Senator James Lankford of Oklahoma and Senate Minority Whip John Thune, both Republicans, introduced the Born-Alive Abortion Survivors Protection Act. The bill ensures that all infants born alive will receive the same life-saving care any other human being would receive.
Sen. Thune tweeted a video message that summarizes the bill and says he remains hopeful it will receive bi-partisan support.
Babies who are born alive during a botched abortion should be given the same basic medical care that would be afforded to any other newborn.
That’s why I’m proud to join @SenatorLankford in introducing the Born-Alive Abortion Survivors Protection Act. pic.twitter.com/fdydfIyXvE
— Senator John Thune (@SenJohnThune) February 1, 2023
The House passed its version of the bill in January with a vote of 220-210. It was a move many pro-life conservatives, like attorney and radio show host Jordan Sekulow, celebrated. He tweeted: “FINALLY, with former Speaker Pelosi gone and thus unable to oppose it, the Born-Alive Abortion Survivors Protection Act has been passed in the House. This is a major first-step victory for life.”

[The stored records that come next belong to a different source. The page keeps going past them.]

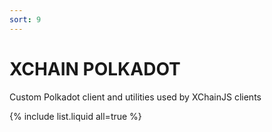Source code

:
 ```yaml
---
sort: 9
---
```


# XCHAIN POLKADOT

Custom Polkadot client and utilities used by XChainJS clients

{% include list.liquid all=true %}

FINALLY, with former Speaker Pelosi gone and thus unable to oppose it, the Born-Alive Abortion Survivors Protection Act has been passed in the House.
This is a major first-step victory for life. https://t.co/lhgbfD6Xy3
— Jordan Sekulow (@JordanSekulow) January 29, 2023
“Every life is valuable — born or unborn,” Sen. Lankford said.

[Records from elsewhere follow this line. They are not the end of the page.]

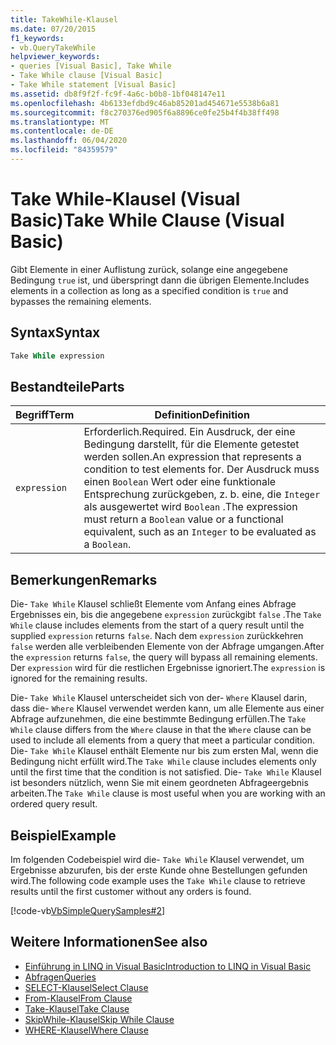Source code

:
 ```yaml
---
title: TakeWhile-Klausel
ms.date: 07/20/2015
f1_keywords:
- vb.QueryTakeWhile
helpviewer_keywords:
- queries [Visual Basic], Take While
- Take While clause [Visual Basic]
- Take While statement [Visual Basic]
ms.assetid: db8f9f2f-fc9f-4a6c-b0b8-1bf048147e11
ms.openlocfilehash: 4b6133efdbd9c46ab85201ad454671e5538b6a81
ms.sourcegitcommit: f8c270376ed905f6a8896ce0fe25b4f4b38ff498
ms.translationtype: MT
ms.contentlocale: de-DE
ms.lasthandoff: 06/04/2020
ms.locfileid: "84359579"
---
```

# <a name="take-while-clause-visual-basic"></a><span data-ttu-id="7ad0c-102">Take While-Klausel (Visual Basic)</span><span class="sxs-lookup"><span data-stu-id="7ad0c-102">Take While Clause (Visual Basic)</span></span>
<span data-ttu-id="7ad0c-103">Gibt Elemente in einer Auflistung zurück, solange eine angegebene Bedingung `true` ist, und überspringt dann die übrigen Elemente.</span><span class="sxs-lookup"><span data-stu-id="7ad0c-103">Includes elements in a collection as long as a specified condition is `true` and bypasses the remaining elements.</span></span>  
  
## <a name="syntax"></a><span data-ttu-id="7ad0c-104">Syntax</span><span class="sxs-lookup"><span data-stu-id="7ad0c-104">Syntax</span></span>  
  
```vb  
Take While expression  
```  
  
## <a name="parts"></a><span data-ttu-id="7ad0c-105">Bestandteile</span><span class="sxs-lookup"><span data-stu-id="7ad0c-105">Parts</span></span>  
  
|<span data-ttu-id="7ad0c-106">Begriff</span><span class="sxs-lookup"><span data-stu-id="7ad0c-106">Term</span></span>|<span data-ttu-id="7ad0c-107">Definition</span><span class="sxs-lookup"><span data-stu-id="7ad0c-107">Definition</span></span>|  
|---|---|  
|`expression`|<span data-ttu-id="7ad0c-108">Erforderlich.</span><span class="sxs-lookup"><span data-stu-id="7ad0c-108">Required.</span></span> <span data-ttu-id="7ad0c-109">Ein Ausdruck, der eine Bedingung darstellt, für die Elemente getestet werden sollen.</span><span class="sxs-lookup"><span data-stu-id="7ad0c-109">An expression that represents a condition to test elements for.</span></span> <span data-ttu-id="7ad0c-110">Der Ausdruck muss einen `Boolean` Wert oder eine funktionale Entsprechung zurückgeben, z. b. eine, die `Integer` als ausgewertet wird `Boolean` .</span><span class="sxs-lookup"><span data-stu-id="7ad0c-110">The expression must return a `Boolean` value or a functional equivalent, such as an `Integer` to be evaluated as a `Boolean`.</span></span>|  
  
## <a name="remarks"></a><span data-ttu-id="7ad0c-111">Bemerkungen</span><span class="sxs-lookup"><span data-stu-id="7ad0c-111">Remarks</span></span>  
 <span data-ttu-id="7ad0c-112">Die- `Take While` Klausel schließt Elemente vom Anfang eines Abfrage Ergebnisses ein, bis die angegebene `expression` zurückgibt `false` .</span><span class="sxs-lookup"><span data-stu-id="7ad0c-112">The `Take While` clause includes elements from the start of a query result until the supplied `expression` returns `false`.</span></span> <span data-ttu-id="7ad0c-113">Nach dem `expression` zurückkehren `false` werden alle verbleibenden Elemente von der Abfrage umgangen.</span><span class="sxs-lookup"><span data-stu-id="7ad0c-113">After the `expression` returns `false`, the query will bypass all remaining elements.</span></span> <span data-ttu-id="7ad0c-114">Der `expression` wird für die restlichen Ergebnisse ignoriert.</span><span class="sxs-lookup"><span data-stu-id="7ad0c-114">The `expression` is ignored for the remaining results.</span></span>  
  
 <span data-ttu-id="7ad0c-115">Die- `Take While` Klausel unterscheidet sich von der- `Where` Klausel darin, dass die- `Where` Klausel verwendet werden kann, um alle Elemente aus einer Abfrage aufzunehmen, die eine bestimmte Bedingung erfüllen.</span><span class="sxs-lookup"><span data-stu-id="7ad0c-115">The `Take While` clause differs from the `Where` clause in that the `Where` clause can be used to include all elements from a query that meet a particular condition.</span></span> <span data-ttu-id="7ad0c-116">Die- `Take While` Klausel enthält Elemente nur bis zum ersten Mal, wenn die Bedingung nicht erfüllt wird.</span><span class="sxs-lookup"><span data-stu-id="7ad0c-116">The `Take While` clause includes elements only until the first time that the condition is not satisfied.</span></span> <span data-ttu-id="7ad0c-117">Die- `Take While` Klausel ist besonders nützlich, wenn Sie mit einem geordneten Abfrageergebnis arbeiten.</span><span class="sxs-lookup"><span data-stu-id="7ad0c-117">The `Take While` clause is most useful when you are working with an ordered query result.</span></span>  
  
## <a name="example"></a><span data-ttu-id="7ad0c-118">Beispiel</span><span class="sxs-lookup"><span data-stu-id="7ad0c-118">Example</span></span>  
 <span data-ttu-id="7ad0c-119">Im folgenden Codebeispiel wird die- `Take While` Klausel verwendet, um Ergebnisse abzurufen, bis der erste Kunde ohne Bestellungen gefunden wird.</span><span class="sxs-lookup"><span data-stu-id="7ad0c-119">The following code example uses the `Take While` clause to retrieve results until the first customer without any orders is found.</span></span>  
  
 [!code-vb[VbSimpleQuerySamples#2](~/samples/snippets/visualbasic/VS_Snippets_VBCSharp/VbSimpleQuerySamples/VB/QuerySamples1.vb#2)]  
  
## <a name="see-also"></a><span data-ttu-id="7ad0c-120">Weitere Informationen</span><span class="sxs-lookup"><span data-stu-id="7ad0c-120">See also</span></span>

- [<span data-ttu-id="7ad0c-121">Einführung in LINQ in Visual Basic</span><span class="sxs-lookup"><span data-stu-id="7ad0c-121">Introduction to LINQ in Visual Basic</span></span>](../../programming-guide/language-features/linq/introduction-to-linq.md)
- [<span data-ttu-id="7ad0c-122">Abfragen</span><span class="sxs-lookup"><span data-stu-id="7ad0c-122">Queries</span></span>](index.md)
- [<span data-ttu-id="7ad0c-123">SELECT-Klausel</span><span class="sxs-lookup"><span data-stu-id="7ad0c-123">Select Clause</span></span>](select-clause.md)
- [<span data-ttu-id="7ad0c-124">From-Klausel</span><span class="sxs-lookup"><span data-stu-id="7ad0c-124">From Clause</span></span>](from-clause.md)
- [<span data-ttu-id="7ad0c-125">Take-Klausel</span><span class="sxs-lookup"><span data-stu-id="7ad0c-125">Take Clause</span></span>](take-clause.md)
- [<span data-ttu-id="7ad0c-126">SkipWhile-Klausel</span><span class="sxs-lookup"><span data-stu-id="7ad0c-126">Skip While Clause</span></span>](skip-while-clause.md)
- [<span data-ttu-id="7ad0c-127">WHERE-Klausel</span><span class="sxs-lookup"><span data-stu-id="7ad0c-127">Where Clause</span></span>](where-clause.md)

It shouldn’t be controversial to say that the small number of children who survive an attempted abortion and are living outside their mother’s womb, that baby deserves to receive care. Protecting life should not be a partisan issue; it should be an American issue and a human rights issue. I am proud to introduce this bill and to speak up for the children who cannot speak for themselves. A baby crying outside the womb should be cared for, not destroyed.
If passed, mothers would be protected from prosecution and they would be allowed to pursue civil litigation if a doctor who performed the abortion fails to comply with the law.

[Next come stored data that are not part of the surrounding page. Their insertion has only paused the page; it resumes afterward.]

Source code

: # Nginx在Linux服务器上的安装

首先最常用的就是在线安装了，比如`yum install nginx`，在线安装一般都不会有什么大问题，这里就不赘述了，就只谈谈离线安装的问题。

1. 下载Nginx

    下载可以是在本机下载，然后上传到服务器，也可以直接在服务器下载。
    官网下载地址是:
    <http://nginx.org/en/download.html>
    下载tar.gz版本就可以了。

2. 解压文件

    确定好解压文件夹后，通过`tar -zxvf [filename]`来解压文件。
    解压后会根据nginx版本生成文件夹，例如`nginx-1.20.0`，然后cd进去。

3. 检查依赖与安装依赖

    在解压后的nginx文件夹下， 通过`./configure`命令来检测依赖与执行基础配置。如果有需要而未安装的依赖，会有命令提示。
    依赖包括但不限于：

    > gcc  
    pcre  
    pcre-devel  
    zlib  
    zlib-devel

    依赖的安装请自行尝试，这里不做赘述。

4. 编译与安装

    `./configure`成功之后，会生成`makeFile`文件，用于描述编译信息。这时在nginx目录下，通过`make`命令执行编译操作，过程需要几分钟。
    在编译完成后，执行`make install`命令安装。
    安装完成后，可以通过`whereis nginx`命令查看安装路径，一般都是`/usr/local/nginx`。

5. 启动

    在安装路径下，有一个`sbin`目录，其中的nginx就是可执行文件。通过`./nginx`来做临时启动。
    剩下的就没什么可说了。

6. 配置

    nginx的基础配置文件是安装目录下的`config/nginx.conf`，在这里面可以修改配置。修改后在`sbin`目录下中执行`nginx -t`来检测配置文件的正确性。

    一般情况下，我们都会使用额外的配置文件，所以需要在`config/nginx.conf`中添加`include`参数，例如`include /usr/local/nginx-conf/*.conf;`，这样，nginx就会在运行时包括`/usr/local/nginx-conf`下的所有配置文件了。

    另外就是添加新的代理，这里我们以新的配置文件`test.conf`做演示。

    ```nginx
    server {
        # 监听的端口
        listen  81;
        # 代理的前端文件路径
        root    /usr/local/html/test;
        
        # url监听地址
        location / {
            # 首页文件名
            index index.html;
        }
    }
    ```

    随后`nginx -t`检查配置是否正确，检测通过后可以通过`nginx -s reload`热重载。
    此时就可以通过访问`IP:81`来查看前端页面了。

“This bill isn’t about interfering with a so-called right to abortion,” said Carol Tobias, President of National Rights to Life. “It is about stopping infanticide. Following Dobbs v. Jackson, several states are moving not only to fully legalize abortion up to the moment of birth but also going to great lengths to insulate abortion providers from even the most basic scrutiny.”
One of those states is Montana, where more than 230,000 voted against life-saving measures that could help prematurely born infants, including those who survived botched abortion procedures. In November, FISM News reported that the Montana Born-Alive Infant Protection Act failed to be approved by a 52.6% to 47.4% vote.
In January, the Minnesota Senate passed legislation that guarantees the right to an abortion, a bill many Republicans have called the “most extreme” in the nation.
“The Born-Alive Survivors Protection Act promises to ensure the most basic and fundamental of all human rights,” said Jim Daly, President of Focus on the Family. “No doctor should ever be allowed to turn their back on a helpless child.
“Focus on the Family” is a global Christian ministry that puts an emphasis on helping families thrive. The group also puts an emphasis on the Word of God as it pertains to the value of life in the womb by sharing Scripture like Jeremiah 1:4-5, which reads:
Now the word of the Lord came to me, saying, ‘Before I formed you in the womb, I knew you, and before you were born, I consecrated you; I appointed you a prophet to the nations.
“It is to our nation’s great shame that this bill, requiring medical professionals provide the necessary aid to a dying child, even has to be proposed,” said Brent Leatherwood, President of the Ethics and Religious Liberty Commission of the Southern Baptist Convention. “And, even more so, that it has been done so in successive sessions of Congress without being passed.”
Sen. Thune says he’s hopeful that some Democratic senators like Joe Manchin of West Virginia will support his bill because of their personal opposition to abortion.
“This common-sense bill is a basic standard of decency, and it is an issue that should have overwhelming bipartisan support,” said Sen. Thune. “I’m proud to lead this effort in the Senate against the injustices of abortion and infanticide, and I will continue to fight until we can ensure that every child is protected.”